Interactive Democracy adds a meritocracy of ideas to the meritocracy of politicians, where the best proposals can jump through hurdles of debate and ballot to become policy.


Anonymous said...

It does seem on the face of it that there is some danger of those who are not at all fit to lead finding themselves in positions of power and influence. But I think you would agree that this isn't saying a very great deal about our system of government? Rather, it says more about the complexities of human interactions, of course you may favour a friend or family member over a stranger you may even (if you have the power ) award honours in return for favours or even money, but these all to human tendancies have been largely expunged in modern politics by means of independant committies set up to make recomendations on those who should be properly concidered for a position or honour. At this point we can pause and let you recover from the fit of mocking laughter brought about by the last sentence. Yes I do think that standards are generally higher than elsewhere and the recent scandal was a scandle because our sense of justice was offended. There is much we can do to mitigate the worst tendancies of polititions, however there is little we can do to cure democracy of its tendancy to elect people and parties who are not up to the jobs they covet.
People are often promoted until they find their personal limit of competance and it is often at least one level above the level in which they could exell. Many ideas extolled by parties are untried or at least untried in the current economic climate and they may even be bad ideas, the trouble is we never truly know until they are implimened, and it is the same for a new Minister of state.
What I hope we can agree on is that we should not expect to get too close to some mythical perfection in politics. Politics according to Bismark is the "Art of the possible," but this is really only a part of the story. Politics is also a testing ground where all the hair brain schemes known to man are, if you wait long enough, tried out. Ideas and aproaches, dogmas and ideals. It is messy and it is just as "Red in tooth and claw" as A.H.Hallum saw nature. In closing I should say the addition of a "none of the above" option on the ballot slip would do a lot to motivate people to vote.

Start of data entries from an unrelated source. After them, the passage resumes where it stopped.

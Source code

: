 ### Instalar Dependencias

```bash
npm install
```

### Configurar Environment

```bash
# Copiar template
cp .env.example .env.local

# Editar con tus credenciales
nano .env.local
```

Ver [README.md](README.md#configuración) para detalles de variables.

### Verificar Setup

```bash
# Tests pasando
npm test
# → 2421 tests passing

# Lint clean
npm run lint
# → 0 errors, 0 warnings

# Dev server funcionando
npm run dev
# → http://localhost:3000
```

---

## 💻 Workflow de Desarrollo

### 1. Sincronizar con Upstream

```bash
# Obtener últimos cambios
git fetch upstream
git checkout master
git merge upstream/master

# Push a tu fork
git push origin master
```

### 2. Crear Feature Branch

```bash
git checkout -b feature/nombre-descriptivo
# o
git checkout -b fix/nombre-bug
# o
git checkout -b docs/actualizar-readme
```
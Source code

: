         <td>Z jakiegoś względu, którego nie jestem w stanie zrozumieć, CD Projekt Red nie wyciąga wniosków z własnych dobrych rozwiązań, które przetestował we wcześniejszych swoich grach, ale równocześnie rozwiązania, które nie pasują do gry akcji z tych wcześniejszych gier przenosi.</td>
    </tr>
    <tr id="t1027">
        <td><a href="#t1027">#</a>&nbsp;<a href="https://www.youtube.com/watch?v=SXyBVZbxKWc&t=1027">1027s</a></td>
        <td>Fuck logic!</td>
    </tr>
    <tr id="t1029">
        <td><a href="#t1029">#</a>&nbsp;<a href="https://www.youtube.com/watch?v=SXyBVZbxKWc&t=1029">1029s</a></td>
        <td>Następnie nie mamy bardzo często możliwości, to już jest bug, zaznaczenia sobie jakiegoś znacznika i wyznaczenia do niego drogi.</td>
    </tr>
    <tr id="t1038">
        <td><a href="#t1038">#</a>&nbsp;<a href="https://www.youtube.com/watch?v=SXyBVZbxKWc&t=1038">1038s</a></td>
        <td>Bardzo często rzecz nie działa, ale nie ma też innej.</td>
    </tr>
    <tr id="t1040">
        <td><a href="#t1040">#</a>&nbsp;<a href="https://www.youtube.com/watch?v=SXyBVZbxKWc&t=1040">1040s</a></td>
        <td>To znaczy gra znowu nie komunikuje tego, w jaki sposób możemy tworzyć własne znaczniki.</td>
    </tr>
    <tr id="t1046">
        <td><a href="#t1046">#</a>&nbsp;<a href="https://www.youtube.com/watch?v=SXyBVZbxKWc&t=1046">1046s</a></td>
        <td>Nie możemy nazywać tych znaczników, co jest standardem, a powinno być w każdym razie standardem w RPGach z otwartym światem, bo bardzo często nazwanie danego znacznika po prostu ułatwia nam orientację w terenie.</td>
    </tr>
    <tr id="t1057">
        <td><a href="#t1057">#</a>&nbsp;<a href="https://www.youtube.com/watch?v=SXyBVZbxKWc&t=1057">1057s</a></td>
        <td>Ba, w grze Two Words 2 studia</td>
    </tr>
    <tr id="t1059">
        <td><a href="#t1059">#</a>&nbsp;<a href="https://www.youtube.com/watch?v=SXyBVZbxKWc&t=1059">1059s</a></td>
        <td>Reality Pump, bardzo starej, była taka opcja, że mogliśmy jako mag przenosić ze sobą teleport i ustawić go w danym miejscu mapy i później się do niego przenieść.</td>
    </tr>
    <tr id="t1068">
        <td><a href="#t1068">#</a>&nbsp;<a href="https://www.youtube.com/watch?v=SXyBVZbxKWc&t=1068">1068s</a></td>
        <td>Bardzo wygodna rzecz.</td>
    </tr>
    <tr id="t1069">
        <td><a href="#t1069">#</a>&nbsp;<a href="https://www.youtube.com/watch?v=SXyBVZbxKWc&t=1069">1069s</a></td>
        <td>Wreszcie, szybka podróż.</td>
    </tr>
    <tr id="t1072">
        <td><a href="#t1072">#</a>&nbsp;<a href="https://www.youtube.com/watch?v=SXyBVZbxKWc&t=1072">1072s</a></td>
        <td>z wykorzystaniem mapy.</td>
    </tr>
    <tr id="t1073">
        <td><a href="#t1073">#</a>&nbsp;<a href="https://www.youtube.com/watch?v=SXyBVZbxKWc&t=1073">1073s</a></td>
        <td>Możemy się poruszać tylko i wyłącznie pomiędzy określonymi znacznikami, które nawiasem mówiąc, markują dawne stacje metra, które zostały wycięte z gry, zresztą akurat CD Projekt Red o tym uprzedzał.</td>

About Interactive Democracy said...

I like your idea of voting "None of the above" and quite agree with the concept of each Politician being promoted to their level of incompetency, all "Red in tooth and claw". But I'm not sure about the real independence of Westminster committees given the tangle of political power and political finance. Just the threat that the electorate could wield their power quickly and decisively may scare many politicians into doing a better job. I'd also hope that Interactive Democracy would float more ideas, and eliminate the bad ones quicker, than the current system. Nevertheless, I quite accept that it's always going to be a bun fight.